When making a film, there needs to be aesthetic purpose. What is this film meant to do? What is its theme, its method, and so forth? More and more it seems, film has lost track of this idea, or often settles for pure entertainment - which only works sometimes. The Kingdom is one of those films that isn't sure what its aesthetic is.

The film focuses on the aftermath of a terrorist attack in a Saudi Arabian housing project populated mostly by Americans. While politicians debate the situation with regards to the issue of territorialism, FBI Agent Ronald Fleury (Jamie Foxx) assembles a small team (Chris Cooper, Jennifer Garner and Jason Bateman) and blackmails his way to a secret, five-day mission on Saudi soil.

Once there, a somewhat political power struggle ensues between the FBI team and the Saudi police as to exactly how much investigating they are allowed to do.

The film's credits give a brief history of Saudi Arabia and the political struggles of the nation.

This would seem to suggest the film was going to have something to say about that struggle. It did no such thing, however, and I felt most of the film gave a strange commentary as to the incompetence of the Saudi police and military.

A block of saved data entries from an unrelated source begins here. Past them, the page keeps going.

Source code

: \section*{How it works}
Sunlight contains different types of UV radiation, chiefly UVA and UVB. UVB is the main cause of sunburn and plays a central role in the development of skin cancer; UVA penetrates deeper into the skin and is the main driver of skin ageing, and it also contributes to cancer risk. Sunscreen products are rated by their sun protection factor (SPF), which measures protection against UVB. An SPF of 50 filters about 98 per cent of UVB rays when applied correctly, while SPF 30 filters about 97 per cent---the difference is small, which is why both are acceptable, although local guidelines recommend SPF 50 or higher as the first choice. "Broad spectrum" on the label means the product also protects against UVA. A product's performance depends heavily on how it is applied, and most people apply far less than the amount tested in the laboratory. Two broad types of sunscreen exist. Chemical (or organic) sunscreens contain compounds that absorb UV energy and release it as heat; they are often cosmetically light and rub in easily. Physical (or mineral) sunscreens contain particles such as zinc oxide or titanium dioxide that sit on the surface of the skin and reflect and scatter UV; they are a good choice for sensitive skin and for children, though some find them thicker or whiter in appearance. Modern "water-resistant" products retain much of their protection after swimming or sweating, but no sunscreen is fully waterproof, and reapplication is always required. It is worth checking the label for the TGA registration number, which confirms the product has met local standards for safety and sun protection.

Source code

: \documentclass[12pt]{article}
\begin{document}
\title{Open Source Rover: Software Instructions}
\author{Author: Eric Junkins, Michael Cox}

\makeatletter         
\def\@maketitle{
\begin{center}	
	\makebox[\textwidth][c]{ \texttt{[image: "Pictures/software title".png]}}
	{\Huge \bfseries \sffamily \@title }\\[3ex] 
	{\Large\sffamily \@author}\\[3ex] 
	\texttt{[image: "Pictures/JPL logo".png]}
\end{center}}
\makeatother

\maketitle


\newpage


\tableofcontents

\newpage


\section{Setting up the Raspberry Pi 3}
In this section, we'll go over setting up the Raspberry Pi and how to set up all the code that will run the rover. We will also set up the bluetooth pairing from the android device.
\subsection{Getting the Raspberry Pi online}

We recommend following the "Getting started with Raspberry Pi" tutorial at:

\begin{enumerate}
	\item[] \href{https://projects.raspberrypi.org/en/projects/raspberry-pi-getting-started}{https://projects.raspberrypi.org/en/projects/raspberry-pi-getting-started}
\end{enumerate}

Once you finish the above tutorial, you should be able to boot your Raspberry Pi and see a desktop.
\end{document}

The political arguments in the United States, while encompassing the first twenty minutes of the film, seemed to have no place in the plot once the FBI team got to Saudi Arabia. This makes a five minute debate scene between the Attorney General and the director of the FBI all the more pointless in the overall film.

Something else the film soon loses is its incessant amount of labeling. Again before the team gets to Saudi Arabia, text letting us know every location and the primary and secondary character's names appears on the screen. Why was this necessary if half the characters and locations weren't going to be utilized for most of the film?

During the team's investigation, a relationship develops between the head Saudi police officer (Ashraf Barhom) and Foxx's Fleury. The dynamic works, but makes the film less about any struggles in Saudi Arabia and more about how terrorism is bad - and that not only Americans think this way. Some powerful insight.

One of the things that the film does do well is gore. The terrorist attack in the beginning was fairly graphic - even if the shots are fast and sporadic. There was also a somewhat revolting scene during the investigation, and the end action sequences didn't hold a lot back as far as blood and guts are concerned.

It's important that I label the sequences as action sequences, however, because as the movie went on, it lost sight of whatever limited political message it had in mind at the beginning. Near the closing, its message seemed to want to be more of a broad comment on human nature than anything else.

In the end, The Kingdom featured a decent cast, nominal directing and a pronounced feeling of disappointment - not because of what it is, but because of what it might have been.